There’s a TON of terrible code written in Java… because there’s a ton of code written in Java. Java doesn’t intrinsically have bad code, but rather enables it (whereas there are probably developers who can write bad java programs, who simply could never get those programs to work AT ALL in other languages). This, however, is not a fault of a language. You can certainly write perfectly good, efficient code in Java.
Regarding the notions of abstraction and verbosity in the language, as you allude to, this was all an intentional design decision by Sun when they made the language… and really, it’s one of Java’s greatest strengths. It’s WHY it has become the “industrial” programming language.
Java often gets faulted for having so much “boiler plate” code… for requiring code that isn’t really focused on the core functionality of the application being made. But in many cases, I think this is an empty criticism. Most of the time, you aren’t writing that code anyway. It’s being generated by the IDE. Likewise, most of the time you don’t even need to see a lot of it. But the verbosity of Java was a conscious decision by Sun, because they wanted to make Java into a language that moved away from many of the programming practices that were used in languages like C++, where every programming house effectively used complex type defs and macros and crap to turn C++ into their own custom language.
Generally, if you know Java, you can pick up any piece of Java code in the world and quickly grasp what’s going on in it.

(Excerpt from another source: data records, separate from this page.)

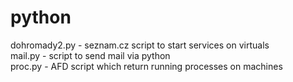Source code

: # python
dohromady2.py - seznam.cz script to start services on virtuals\
mail.py - script to send mail via python\
proc.py - AFD script which return running processes on machines
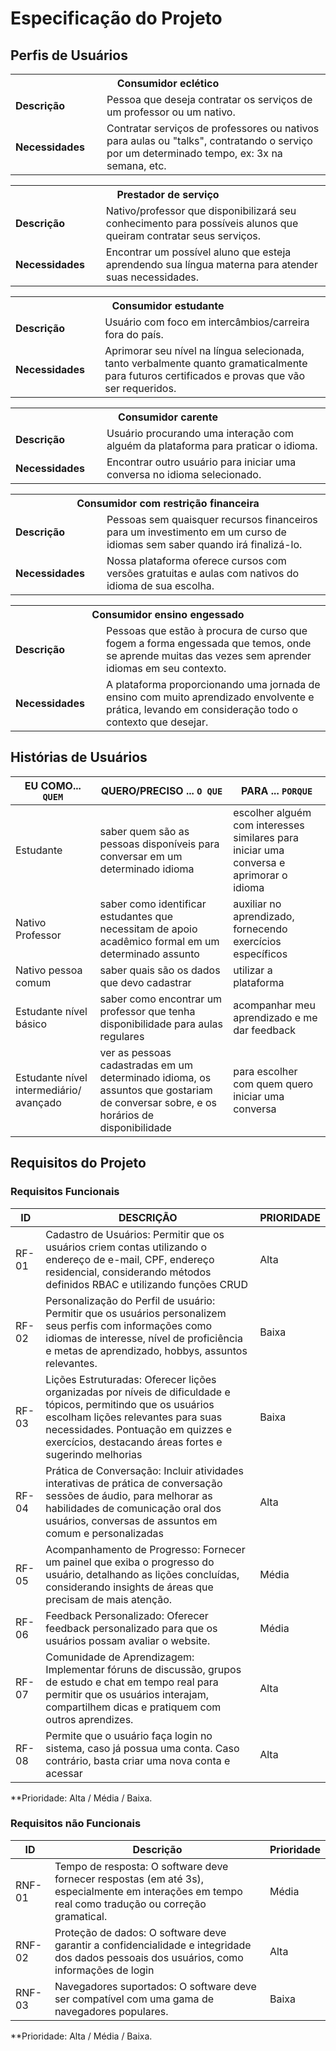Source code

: # Especificação do Projeto

## Perfis de Usuários


<table>
<tbody>
<tr align=center>
<th colspan="2">Consumidor eclético </th>
</tr>
<tr>
<td width="150px"><b>Descrição</b></td>
<td width="600px">Pessoa que deseja contratar os serviços de um professor ou um nativo. </td>
</tr>
<tr>
<td><b>Necessidades</b></td>
<td>Contratar serviços de professores ou nativos para aulas ou "talks", contratando o serviço por um determinado tempo, ex: 3x na semana, etc. </td>
</tr>
</tbody>
</table>

<table>
<tbody>
<tr align=center>
<th colspan="2">Prestador de serviço </th>
</tr>
<tr>
<td width="150px"><b>Descrição</b></td>
<td width="600px">Nativo/professor que disponibilizará seu conhecimento para possíveis alunos que queiram contratar seus serviços.  </td>
</tr>
<tr>
<td><b>Necessidades</b></td>
<td>Encontrar um possível aluno que esteja aprendendo sua língua materna para atender suas necessidades. </td>
</tr>
</tbody>
</table>

<table>
<tbody>
<tr align=center>
<th colspan="2">Consumidor estudante </th>
</tr>
<tr>
<td width="150px"><b>Descrição</b></td>
<td width="600px">Usuário com foco em intercâmbios/carreira fora do país. </td>
</tr>
<tr>
<td><b>Necessidades</b></td>
<td>Aprimorar seu nível na língua selecionada, tanto verbalmente quanto gramaticalmente para futuros certificados e provas que vão ser requeridos.  </td>
</tr>
</tbody>
</table>

<table>
<tbody>
<tr align=center>
<th colspan="2">Consumidor carente </th>
</tr>
<tr>
<td width="150px"><b>Descrição</b></td>
<td width="600px">Usuário procurando uma interação com alguém da plataforma para praticar o idioma.  </td>
</tr>
<tr>
<td><b>Necessidades</b></td>
<td>Encontrar outro usuário para iniciar uma conversa no idioma selecionado.  </td>
</tr>
</tbody>
</table>

<table>
<tbody>
<tr align=center>
<th colspan="2">Consumidor com restrição financeira </th>
</tr>
<tr>
<td width="150px"><b>Descrição</b></td>
<td width="600px">Pessoas sem quaisquer recursos financeiros para um investimento em um curso de idiomas sem saber quando irá finalizá-lo. </td>
</tr>
<tr>
<td><b>Necessidades</b></td>
<td>Nossa plataforma oferece cursos com versões gratuitas e aulas com nativos do idioma de sua escolha.  </td>
</tr>
</tbody>
</table>

<table>
<tbody>
<tr align=center>
<th colspan="2">Consumidor ensino engessado </th>
</tr>
<tr>
<td width="150px"><b>Descrição</b></td>
<td width="600px">Pessoas que estão à procura de curso que fogem a forma engessada que temos, onde se aprende muitas das vezes sem aprender idiomas em seu contexto.   </td>
</tr>
<tr>
<td><b>Necessidades</b></td>
<td>A plataforma proporcionando uma jornada de ensino com muito aprendizado envolvente e prática, levando em consideração todo o contexto que desejar.  </td>
</tr>
</tbody>
</table>


## Histórias de Usuários




|EU COMO... `QUEM`   | QUERO/PRECISO ... `O QUE` |PARA ... `PORQUE`                 |
|--------------------|---------------------------|----------------------------------|
| Estudante                | saber quem são as pessoas disponíveis para conversar em um determinado idioma                       | escolher alguém com interesses similares para iniciar uma conversa e aprimorar o idioma                              |
| Nativo Professor                | saber como identificar estudantes que necessitam de apoio acadêmico formal em um determinado assunto                       | auxiliar no aprendizado, fornecendo exercícios específicos                              |
| Nativo pessoa comum                | saber quais são os dados que devo cadastrar                       | utilizar a plataforma                              |
| Estudante nível básico                | saber como encontrar um professor que tenha disponibilidade para aulas regulares                       | acompanhar meu aprendizado e me dar feedback                              |
| Estudante nível intermediário/ avançado                | ver as pessoas cadastradas em um determinado idioma, os assuntos que gostariam de conversar sobre, e os horários de disponibilidade                       | para escolher com quem quero iniciar uma conversa                              |


## Requisitos do Projeto

### Requisitos Funcionais


|ID   | DESCRIÇÃO | PRIORIDADE                |
|--------------------|---------------------------|----------------------------------|
| RF-01               | Cadastro de Usuários: Permitir que os usuários criem contas utilizando o endereço de e-mail, CPF, endereço residencial, considerando métodos definidos RBAC e utilizando funções CRUD                     | Alta                              |
| RF-02               | Personalização do Perfil de usuário: Permitir que os usuários personalizem seus perfis com informações como idiomas de interesse, nível de proficiência e metas de aprendizado, hobbys, assuntos relevantes.                        | Baixa                              |
| RF-03               | Lições Estruturadas: Oferecer lições organizadas por níveis de dificuldade e tópicos, permitindo que os usuários escolham lições relevantes para suas necessidades. Pontuação em quizzes e exercícios, destacando áreas fortes e sugerindo melhorias                       | Baixa                              |
| RF-04               | Prática de Conversação: Incluir atividades interativas de prática de conversação sessões de áudio, para melhorar as habilidades de comunicação oral dos usuários, conversas de assuntos em comum e personalizadas                       | Alta                              |
| RF-05               | Acompanhamento de Progresso: Fornecer um painel que exiba o progresso do usuário, detalhando as lições concluídas, considerando insights de áreas que precisam de mais atenção.                        | Média                              |
| RF-06               | Feedback Personalizado: Oferecer feedback personalizado para que os usuários possam avaliar o website.                        |Média                               |
| RF-07               |Comunidade de Aprendizagem: Implementar fóruns de discussão, grupos de estudo e chat em tempo real para permitir que os usuários interajam, compartilhem dicas e pratiquem com outros aprendizes.                        | Alta                              |
| RF-08               |  Permite que o usuário faça login no sistema, caso já possua uma conta. Caso contrário, basta criar uma nova conta e acessar  | Alta                               |


**Prioridade: Alta / Média / Baixa. 

### Requisitos não Funcionais


|ID      | Descrição               |Prioridade |
|--------|-------------------------|----|
| RNF- 01 |  Tempo de resposta: O software deve fornecer respostas (em até 3s), especialmente em interações em tempo real como tradução ou correção gramatical.                     | Média    | 
| RNF- 02  | Proteção de dados: O software deve garantir a confidencialidade e integridade dos dados pessoais dos usuários, como informações de login                    | Alta   |
|  RNF- 03  |  Navegadores suportados: O software deve ser compatível com uma gama de navegadores populares.                    | Baixa   |

**Prioridade: Alta / Média / Baixa. 


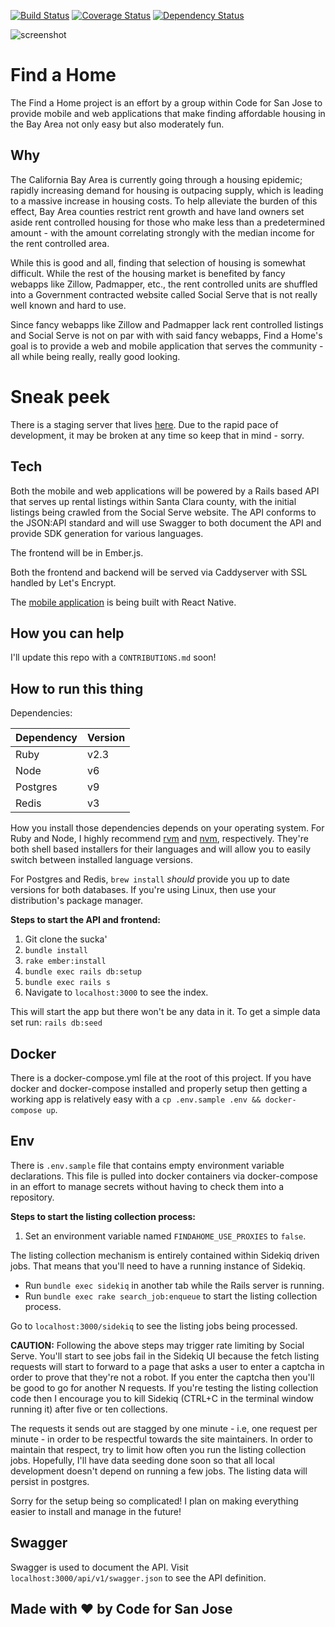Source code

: [![Build Status](https://circleci.com/gh/codeforsanjose/findahome.svg?style=shield&circle-token=5a95972fe528dc71c30b62f64f85ba895f260ef8)](https://circleci.com/gh/codeforsanjose/findahome.svg?style=shield&circle-token=5a95972fe528dc71c30b62f64f85ba895f260ef8)
[![Coverage Status](https://coveralls.io/repos/github/codeforsanjose/findahome/badge.svg?branch=development)](https://coveralls.io/github/codeforsanjose/findahome?branch=development)
[![Dependency Status](https://gemnasium.com/badges/github.com/codeforsanjose/findahome.svg)](https://gemnasium.com/github.com/codeforsanjose/findahome)

![screenshot](http://i.imgur.com/AaVd6VY.png)

# Find a Home

The Find a Home project is an effort by a group within Code for San Jose to provide mobile and web applications that make finding affordable housing in the Bay Area not only easy but also moderately fun.

## Why

The California Bay Area is currently going through a housing epidemic; rapidly increasing demand for housing is outpacing supply, which is leading to a massive increase in housing costs. To help alleviate the burden of this effect, Bay Area counties restrict rent growth and have land owners set aside rent controlled housing for those who make less than a predetermined amount - with the amount correlating strongly with the median income for the rent controlled area.

While this is good and all, finding that selection of housing is somewhat difficult. While the rest of the housing market is benefited by fancy webapps like Zillow, Padmapper, etc., the rent controlled units are shuffled into a Government contracted website called Social Serve that is not really well known and hard to use.

Since fancy webapps like Zillow and Padmapper lack rent controlled listings and Social Serve is not on par with with said fancy webapps, Find a Home's goal is to provide a web and mobile application that serves the community - all while being really, really good looking.

# Sneak peek

There is a staging server that lives [here](http://199.245.57.129/). Due to the rapid pace of development, it may be broken at any time so keep that in mind - sorry.

## Tech

Both the mobile and web applications will be powered by a Rails based API that serves up rental listings within Santa Clara county, with the initial listings being crawled from the Social Serve website. The API conforms to the JSON:API standard and will use Swagger to both document the API and provide SDK generation for various languages.

The frontend will be in Ember.js.

Both the frontend and backend will be served via Caddyserver with SSL handled by Let's Encrypt.

The [mobile application](https://github.com/codeforsanjose/findahomeMobile) is being built with React Native.

## How you can help

I'll update this repo with a `CONTRIBUTIONS.md` soon!

## How to run this thing

Dependencies:

| Dependency | Version |
|------------|---------|
| Ruby       | v2.3    |
| Node       | v6      |
| Postgres   | v9      |
| Redis      | v3      |

How you install those dependencies depends on your operating system. For Ruby and Node, I highly recommend [rvm](https://rvm.io/) and [nvm](https://github.com/creationix/nvm), respectively. They're both shell based installers for their languages and will allow you to easily switch between installed language versions.

For Postgres and Redis, `brew install` *should* provide you up to date versions for both databases. If you're using Linux, then use your distribution's package manager.

**Steps to start the API and frontend:**

1. Git clone the sucka'
2. `bundle install`
4. `rake ember:install`
5. `bundle exec rails db:setup`
6. `bundle exec rails s`
7. Navigate to `localhost:3000` to see the index.

This will start the app but there won't be any data in it. To get a simple data set run: `rails db:seed`

## Docker

There is a docker-compose.yml file at the root of this project. If you have docker and docker-compose installed and properly setup then getting a working app is relatively easy with a `cp .env.sample .env && docker-compose up`.

## Env

There is `.env.sample` file that contains empty environment variable declarations. This file is pulled into docker containers via docker-compose in an effort to manage secrets without having to check them into a repository.

**Steps to start the listing collection process:**

1. Set an environment variable named `FINDAHOME_USE_PROXIES` to `false`.

The listing collection mechanism is entirely contained within Sidekiq driven jobs. That means that you'll need to have a running instance of Sidekiq.

* Run `bundle exec sidekiq` in another tab while the Rails server is running.
* Run `bundle exec rake search_job:enqueue` to start the listing collection process.

Go to `localhost:3000/sidekiq` to see the listing jobs being processed.

**CAUTION:** Following the above steps may trigger rate limiting by Social Serve. You'll start to see jobs fail in the Sidekiq UI because the fetch listing requests will start to forward to a page that asks a user to enter a captcha in order to prove that they're not a robot. If you enter the captcha then you'll be good to go for another N requests. If you're testing the listing collection code then I encourage you to kill Sidekiq (CTRL+C in the terminal window running it) after five or ten collections.

The requests it sends out are stagged by one minute - i.e, one request per minute - in order to be respectful towards the site maintainers. In order to maintain that respect, try to limit how often you run the listing collection jobs. Hopefully, I'll have data seeding done soon so that all local development doesn't depend on running a few jobs. The listing data will persist in postgres.

Sorry for the setup being so complicated! I plan on making everything easier to install and manage in the future!

## Swagger

Swagger is used to document the API. Visit `localhost:3000/api/v1/swagger.json` to see the API definition.

Made with :heart: by Code for San Jose
---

And nowadays, Java is fast as anything else in terms of execution performance for almost anything you are gonna do. While you could technically make more efficient processes by writing them in C, MOST of the time the average programmer is gonna make less efficient system. And if you are making a complex system, you’ll almost certainly be able to develop it in a much shorter time in Java than pretty much any other language.
Again though, it’s just a tool that any competent software engineer really should have in his belt… along with C and C++, probably a language like LISP or Scheme, and maybe something like Python or Ruby or Perl. And should be able to learn any language that gets thrown at them.
Re: javascript… ya, I’m not a fan of javascript. And I think a lot of folks confuse the terribleness of javascript with java.